What do the lines say, reproduced word for word, from the first of the entries below through the line bearing "2. 이벤트 디멀티플렉싱(동기"?

::::::

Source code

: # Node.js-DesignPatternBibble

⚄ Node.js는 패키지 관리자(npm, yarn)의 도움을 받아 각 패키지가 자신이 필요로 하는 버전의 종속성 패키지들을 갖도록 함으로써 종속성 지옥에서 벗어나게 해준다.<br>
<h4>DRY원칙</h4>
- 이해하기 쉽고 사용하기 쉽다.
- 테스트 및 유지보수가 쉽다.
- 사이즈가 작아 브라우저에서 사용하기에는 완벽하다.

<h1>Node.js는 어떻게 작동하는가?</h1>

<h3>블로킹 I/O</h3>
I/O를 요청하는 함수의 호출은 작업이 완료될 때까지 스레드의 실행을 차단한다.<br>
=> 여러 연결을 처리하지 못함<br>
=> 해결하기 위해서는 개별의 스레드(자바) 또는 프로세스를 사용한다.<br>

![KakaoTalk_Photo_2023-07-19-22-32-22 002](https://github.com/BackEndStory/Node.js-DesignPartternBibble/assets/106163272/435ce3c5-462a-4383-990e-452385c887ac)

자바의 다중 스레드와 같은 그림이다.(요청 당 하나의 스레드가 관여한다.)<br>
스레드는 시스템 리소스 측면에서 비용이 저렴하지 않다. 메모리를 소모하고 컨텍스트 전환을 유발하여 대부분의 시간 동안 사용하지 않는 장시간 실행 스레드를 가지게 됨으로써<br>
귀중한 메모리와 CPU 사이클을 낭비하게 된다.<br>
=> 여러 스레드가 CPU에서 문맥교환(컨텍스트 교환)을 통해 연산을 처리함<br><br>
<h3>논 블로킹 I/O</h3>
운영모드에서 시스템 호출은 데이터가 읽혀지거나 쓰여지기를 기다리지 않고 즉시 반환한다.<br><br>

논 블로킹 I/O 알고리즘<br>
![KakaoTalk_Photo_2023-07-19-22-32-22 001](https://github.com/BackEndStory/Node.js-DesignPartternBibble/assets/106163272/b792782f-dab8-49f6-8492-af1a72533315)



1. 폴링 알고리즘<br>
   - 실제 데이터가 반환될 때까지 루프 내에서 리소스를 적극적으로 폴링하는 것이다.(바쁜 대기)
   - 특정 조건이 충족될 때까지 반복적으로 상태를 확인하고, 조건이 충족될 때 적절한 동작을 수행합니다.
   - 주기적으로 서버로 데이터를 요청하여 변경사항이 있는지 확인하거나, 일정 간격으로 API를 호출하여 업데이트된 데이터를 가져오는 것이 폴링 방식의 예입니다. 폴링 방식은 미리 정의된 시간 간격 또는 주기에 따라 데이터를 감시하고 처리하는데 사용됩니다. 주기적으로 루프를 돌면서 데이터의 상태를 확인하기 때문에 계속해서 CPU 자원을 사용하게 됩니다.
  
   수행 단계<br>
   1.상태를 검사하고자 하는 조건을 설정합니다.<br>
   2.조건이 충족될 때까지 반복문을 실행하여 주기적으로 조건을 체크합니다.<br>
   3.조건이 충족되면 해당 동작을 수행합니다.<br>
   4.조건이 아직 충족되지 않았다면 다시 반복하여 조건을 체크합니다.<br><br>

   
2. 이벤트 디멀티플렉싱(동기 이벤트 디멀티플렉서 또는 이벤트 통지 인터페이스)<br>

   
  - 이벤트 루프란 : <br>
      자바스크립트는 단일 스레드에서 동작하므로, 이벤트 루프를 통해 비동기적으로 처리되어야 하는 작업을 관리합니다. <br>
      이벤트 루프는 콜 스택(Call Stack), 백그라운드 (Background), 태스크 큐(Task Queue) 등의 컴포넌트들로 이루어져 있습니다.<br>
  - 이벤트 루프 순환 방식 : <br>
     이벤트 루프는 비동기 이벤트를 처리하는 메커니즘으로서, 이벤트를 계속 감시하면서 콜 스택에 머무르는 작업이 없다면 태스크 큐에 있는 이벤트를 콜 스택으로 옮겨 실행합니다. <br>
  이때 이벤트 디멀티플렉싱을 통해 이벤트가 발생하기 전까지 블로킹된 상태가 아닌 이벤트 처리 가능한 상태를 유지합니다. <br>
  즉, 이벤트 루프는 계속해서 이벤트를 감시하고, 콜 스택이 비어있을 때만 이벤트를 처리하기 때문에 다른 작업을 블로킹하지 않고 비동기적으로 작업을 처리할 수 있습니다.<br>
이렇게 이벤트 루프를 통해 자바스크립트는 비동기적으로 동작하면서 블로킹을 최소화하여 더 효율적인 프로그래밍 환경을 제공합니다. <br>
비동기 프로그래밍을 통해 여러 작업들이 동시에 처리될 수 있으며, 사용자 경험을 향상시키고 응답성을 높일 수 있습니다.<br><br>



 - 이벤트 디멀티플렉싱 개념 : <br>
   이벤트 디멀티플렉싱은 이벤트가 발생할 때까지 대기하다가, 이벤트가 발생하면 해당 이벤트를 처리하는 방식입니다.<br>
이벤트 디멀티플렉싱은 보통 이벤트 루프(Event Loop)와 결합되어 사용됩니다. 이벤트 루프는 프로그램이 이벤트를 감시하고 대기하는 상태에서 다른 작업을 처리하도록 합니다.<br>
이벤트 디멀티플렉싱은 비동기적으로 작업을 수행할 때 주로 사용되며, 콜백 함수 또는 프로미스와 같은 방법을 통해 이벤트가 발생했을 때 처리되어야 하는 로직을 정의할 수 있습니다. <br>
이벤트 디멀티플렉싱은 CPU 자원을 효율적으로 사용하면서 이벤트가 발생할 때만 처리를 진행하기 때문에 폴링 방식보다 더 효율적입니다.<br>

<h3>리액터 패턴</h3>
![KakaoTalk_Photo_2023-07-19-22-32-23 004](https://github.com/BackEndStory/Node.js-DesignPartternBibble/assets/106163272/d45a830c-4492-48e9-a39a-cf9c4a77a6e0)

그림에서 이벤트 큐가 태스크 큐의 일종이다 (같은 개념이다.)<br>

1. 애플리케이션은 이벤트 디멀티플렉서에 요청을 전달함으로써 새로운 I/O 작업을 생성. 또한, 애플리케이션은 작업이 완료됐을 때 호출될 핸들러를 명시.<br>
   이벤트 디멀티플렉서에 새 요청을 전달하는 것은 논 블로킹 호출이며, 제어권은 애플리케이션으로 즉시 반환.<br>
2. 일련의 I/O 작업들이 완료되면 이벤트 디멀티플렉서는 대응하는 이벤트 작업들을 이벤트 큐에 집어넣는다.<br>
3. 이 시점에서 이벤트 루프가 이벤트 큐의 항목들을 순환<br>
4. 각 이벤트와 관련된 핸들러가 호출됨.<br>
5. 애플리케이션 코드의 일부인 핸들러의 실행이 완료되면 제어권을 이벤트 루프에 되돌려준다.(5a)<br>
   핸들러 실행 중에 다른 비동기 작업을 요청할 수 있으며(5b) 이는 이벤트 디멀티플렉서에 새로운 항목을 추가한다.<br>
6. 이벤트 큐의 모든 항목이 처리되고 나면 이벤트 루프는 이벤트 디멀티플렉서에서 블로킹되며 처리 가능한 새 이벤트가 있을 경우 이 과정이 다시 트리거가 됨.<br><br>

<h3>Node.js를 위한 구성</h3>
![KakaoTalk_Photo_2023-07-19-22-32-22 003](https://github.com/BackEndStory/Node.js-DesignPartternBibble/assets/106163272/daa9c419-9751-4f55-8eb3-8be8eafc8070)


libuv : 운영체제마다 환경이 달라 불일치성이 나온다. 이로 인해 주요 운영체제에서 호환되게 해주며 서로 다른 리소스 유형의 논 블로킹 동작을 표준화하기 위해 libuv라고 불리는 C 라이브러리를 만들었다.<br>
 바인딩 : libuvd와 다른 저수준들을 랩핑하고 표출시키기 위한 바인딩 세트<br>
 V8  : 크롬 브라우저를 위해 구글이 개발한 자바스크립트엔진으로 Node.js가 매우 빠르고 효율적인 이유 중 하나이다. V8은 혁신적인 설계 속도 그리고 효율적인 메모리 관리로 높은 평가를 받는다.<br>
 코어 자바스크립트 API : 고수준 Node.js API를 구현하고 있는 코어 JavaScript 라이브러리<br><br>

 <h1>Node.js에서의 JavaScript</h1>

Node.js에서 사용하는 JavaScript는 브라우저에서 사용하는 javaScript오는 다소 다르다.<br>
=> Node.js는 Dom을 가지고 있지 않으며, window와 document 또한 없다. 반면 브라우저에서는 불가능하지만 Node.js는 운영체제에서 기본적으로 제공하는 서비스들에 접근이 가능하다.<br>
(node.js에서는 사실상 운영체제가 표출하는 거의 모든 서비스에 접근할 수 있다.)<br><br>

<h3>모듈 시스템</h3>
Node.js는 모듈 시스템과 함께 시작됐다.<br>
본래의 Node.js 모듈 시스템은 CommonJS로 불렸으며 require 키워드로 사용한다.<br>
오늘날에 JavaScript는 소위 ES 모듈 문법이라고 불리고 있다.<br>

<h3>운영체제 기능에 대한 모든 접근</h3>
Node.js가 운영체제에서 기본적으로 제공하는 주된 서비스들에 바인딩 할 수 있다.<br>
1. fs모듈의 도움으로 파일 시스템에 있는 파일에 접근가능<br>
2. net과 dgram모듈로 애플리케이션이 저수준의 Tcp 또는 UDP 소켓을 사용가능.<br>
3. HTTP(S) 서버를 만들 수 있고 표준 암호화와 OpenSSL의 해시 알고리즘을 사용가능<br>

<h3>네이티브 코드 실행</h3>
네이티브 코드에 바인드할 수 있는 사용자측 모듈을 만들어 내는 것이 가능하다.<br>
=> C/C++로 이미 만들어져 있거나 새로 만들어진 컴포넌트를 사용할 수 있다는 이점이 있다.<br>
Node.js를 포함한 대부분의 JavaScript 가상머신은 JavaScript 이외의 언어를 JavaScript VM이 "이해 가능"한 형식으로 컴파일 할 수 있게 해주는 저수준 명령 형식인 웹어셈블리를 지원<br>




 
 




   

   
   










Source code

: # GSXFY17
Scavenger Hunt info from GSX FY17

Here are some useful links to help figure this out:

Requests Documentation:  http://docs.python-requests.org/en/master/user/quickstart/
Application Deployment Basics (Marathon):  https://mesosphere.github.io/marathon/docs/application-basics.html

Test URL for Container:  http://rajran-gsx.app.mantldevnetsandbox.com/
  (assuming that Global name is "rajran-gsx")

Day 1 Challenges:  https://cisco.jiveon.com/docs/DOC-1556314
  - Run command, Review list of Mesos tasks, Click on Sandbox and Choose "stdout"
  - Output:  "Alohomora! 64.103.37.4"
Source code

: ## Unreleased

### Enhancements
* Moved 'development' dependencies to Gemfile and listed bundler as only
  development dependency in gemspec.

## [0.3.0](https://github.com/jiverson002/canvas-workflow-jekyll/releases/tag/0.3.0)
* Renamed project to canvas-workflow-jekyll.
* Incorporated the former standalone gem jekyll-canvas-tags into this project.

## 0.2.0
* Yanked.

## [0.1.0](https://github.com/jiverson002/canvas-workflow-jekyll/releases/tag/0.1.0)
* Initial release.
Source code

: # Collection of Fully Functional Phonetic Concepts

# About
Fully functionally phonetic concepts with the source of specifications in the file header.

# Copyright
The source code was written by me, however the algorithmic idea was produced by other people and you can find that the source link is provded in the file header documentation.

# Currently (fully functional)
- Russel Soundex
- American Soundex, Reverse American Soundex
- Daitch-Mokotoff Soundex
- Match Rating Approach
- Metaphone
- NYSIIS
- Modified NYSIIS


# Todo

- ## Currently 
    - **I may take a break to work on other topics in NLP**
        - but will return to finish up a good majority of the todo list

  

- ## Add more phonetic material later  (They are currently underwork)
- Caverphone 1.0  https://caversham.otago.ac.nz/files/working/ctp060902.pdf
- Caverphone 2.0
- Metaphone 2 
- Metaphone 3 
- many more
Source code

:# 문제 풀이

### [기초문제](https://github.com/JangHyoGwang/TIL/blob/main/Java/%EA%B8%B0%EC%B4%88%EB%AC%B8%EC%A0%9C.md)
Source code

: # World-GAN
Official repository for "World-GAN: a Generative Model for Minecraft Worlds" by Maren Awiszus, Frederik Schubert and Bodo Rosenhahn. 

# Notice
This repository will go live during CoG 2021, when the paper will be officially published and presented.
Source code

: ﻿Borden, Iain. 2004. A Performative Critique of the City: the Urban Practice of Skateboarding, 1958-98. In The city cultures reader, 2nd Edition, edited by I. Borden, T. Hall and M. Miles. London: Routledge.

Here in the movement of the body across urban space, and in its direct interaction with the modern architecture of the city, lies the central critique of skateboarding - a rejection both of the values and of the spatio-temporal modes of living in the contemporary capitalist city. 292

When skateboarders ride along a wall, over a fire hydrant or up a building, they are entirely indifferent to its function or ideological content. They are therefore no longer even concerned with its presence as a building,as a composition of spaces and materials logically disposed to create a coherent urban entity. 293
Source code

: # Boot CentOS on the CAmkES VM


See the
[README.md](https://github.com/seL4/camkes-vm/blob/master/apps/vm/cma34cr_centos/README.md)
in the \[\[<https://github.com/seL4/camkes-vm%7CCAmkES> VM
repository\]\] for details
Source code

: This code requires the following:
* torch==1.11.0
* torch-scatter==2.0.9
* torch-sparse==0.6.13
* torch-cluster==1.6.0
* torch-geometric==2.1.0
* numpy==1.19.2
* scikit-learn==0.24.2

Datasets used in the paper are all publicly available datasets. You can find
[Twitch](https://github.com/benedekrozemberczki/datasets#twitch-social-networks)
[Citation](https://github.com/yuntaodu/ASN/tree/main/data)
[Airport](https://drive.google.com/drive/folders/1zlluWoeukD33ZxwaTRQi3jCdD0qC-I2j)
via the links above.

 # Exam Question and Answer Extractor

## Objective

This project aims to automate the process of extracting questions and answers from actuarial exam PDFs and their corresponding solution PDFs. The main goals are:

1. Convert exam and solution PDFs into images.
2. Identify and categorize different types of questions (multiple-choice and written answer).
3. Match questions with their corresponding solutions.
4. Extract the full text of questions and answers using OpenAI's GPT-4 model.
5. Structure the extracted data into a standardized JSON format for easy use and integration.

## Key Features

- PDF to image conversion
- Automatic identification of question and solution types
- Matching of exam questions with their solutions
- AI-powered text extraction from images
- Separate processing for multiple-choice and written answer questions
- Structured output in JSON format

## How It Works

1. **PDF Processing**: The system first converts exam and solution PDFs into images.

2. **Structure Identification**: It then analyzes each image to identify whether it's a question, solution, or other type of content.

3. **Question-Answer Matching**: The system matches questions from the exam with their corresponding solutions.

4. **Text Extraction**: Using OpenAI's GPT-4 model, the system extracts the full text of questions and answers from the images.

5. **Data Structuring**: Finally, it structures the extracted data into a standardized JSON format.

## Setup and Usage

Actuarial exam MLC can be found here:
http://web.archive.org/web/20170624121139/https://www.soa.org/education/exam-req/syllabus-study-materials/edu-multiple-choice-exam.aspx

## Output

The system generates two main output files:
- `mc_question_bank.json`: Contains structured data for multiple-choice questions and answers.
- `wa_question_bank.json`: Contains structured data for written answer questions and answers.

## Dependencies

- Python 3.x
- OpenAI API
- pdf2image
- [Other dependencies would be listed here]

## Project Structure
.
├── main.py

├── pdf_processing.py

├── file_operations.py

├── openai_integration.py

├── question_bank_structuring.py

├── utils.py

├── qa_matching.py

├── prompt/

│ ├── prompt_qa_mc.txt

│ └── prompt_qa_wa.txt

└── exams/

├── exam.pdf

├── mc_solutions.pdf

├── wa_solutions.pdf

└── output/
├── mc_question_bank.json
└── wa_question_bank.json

::::::

▸ **Task answer**:
Source code

: # Node.js-DesignPatternBibble

⚄ Node.js는 패키지 관리자(npm, yarn)의 도움을 받아 각 패키지가 자신이 필요로 하는 버전의 종속성 패키지들을 갖도록 함으로써 종속성 지옥에서 벗어나게 해준다.<br>
<h4>DRY원칙</h4>
- 이해하기 쉽고 사용하기 쉽다.
- 테스트 및 유지보수가 쉽다.
- 사이즈가 작아 브라우저에서 사용하기에는 완벽하다.

<h1>Node.js는 어떻게 작동하는가?</h1>

<h3>블로킹 I/O</h3>
I/O를 요청하는 함수의 호출은 작업이 완료될 때까지 스레드의 실행을 차단한다.<br>
=> 여러 연결을 처리하지 못함<br>
=> 해결하기 위해서는 개별의 스레드(자바) 또는 프로세스를 사용한다.<br>

![KakaoTalk_Photo_2023-07-19-22-32-22 002](https://github.com/BackEndStory/Node.js-DesignPartternBibble/assets/106163272/435ce3c5-462a-4383-990e-452385c887ac)

자바의 다중 스레드와 같은 그림이다.(요청 당 하나의 스레드가 관여한다.)<br>
스레드는 시스템 리소스 측면에서 비용이 저렴하지 않다. 메모리를 소모하고 컨텍스트 전환을 유발하여 대부분의 시간 동안 사용하지 않는 장시간 실행 스레드를 가지게 됨으로써<br>
귀중한 메모리와 CPU 사이클을 낭비하게 된다.<br>
=> 여러 스레드가 CPU에서 문맥교환(컨텍스트 교환)을 통해 연산을 처리함<br><br>
<h3>논 블로킹 I/O</h3>
운영모드에서 시스템 호출은 데이터가 읽혀지거나 쓰여지기를 기다리지 않고 즉시 반환한다.<br><br>

논 블로킹 I/O 알고리즘<br>
![KakaoTalk_Photo_2023-07-19-22-32-22 001](https://github.com/BackEndStory/Node.js-DesignPartternBibble/assets/106163272/b792782f-dab8-49f6-8492-af1a72533315)



1. 폴링 알고리즘<br>
   - 실제 데이터가 반환될 때까지 루프 내에서 리소스를 적극적으로 폴링하는 것이다.(바쁜 대기)
   - 특정 조건이 충족될 때까지 반복적으로 상태를 확인하고, 조건이 충족될 때 적절한 동작을 수행합니다.
   - 주기적으로 서버로 데이터를 요청하여 변경사항이 있는지 확인하거나, 일정 간격으로 API를 호출하여 업데이트된 데이터를 가져오는 것이 폴링 방식의 예입니다. 폴링 방식은 미리 정의된 시간 간격 또는 주기에 따라 데이터를 감시하고 처리하는데 사용됩니다. 주기적으로 루프를 돌면서 데이터의 상태를 확인하기 때문에 계속해서 CPU 자원을 사용하게 됩니다.
  
   수행 단계<br>
   1.상태를 검사하고자 하는 조건을 설정합니다.<br>
   2.조건이 충족될 때까지 반복문을 실행하여 주기적으로 조건을 체크합니다.<br>
   3.조건이 충족되면 해당 동작을 수행합니다.<br>
   4.조건이 아직 충족되지 않았다면 다시 반복하여 조건을 체크합니다.<br><br>

   
2. 이벤트 디멀티플렉싱(동기 이벤트 디멀티플렉서 또는 이벤트 통지 인터페이스)<br>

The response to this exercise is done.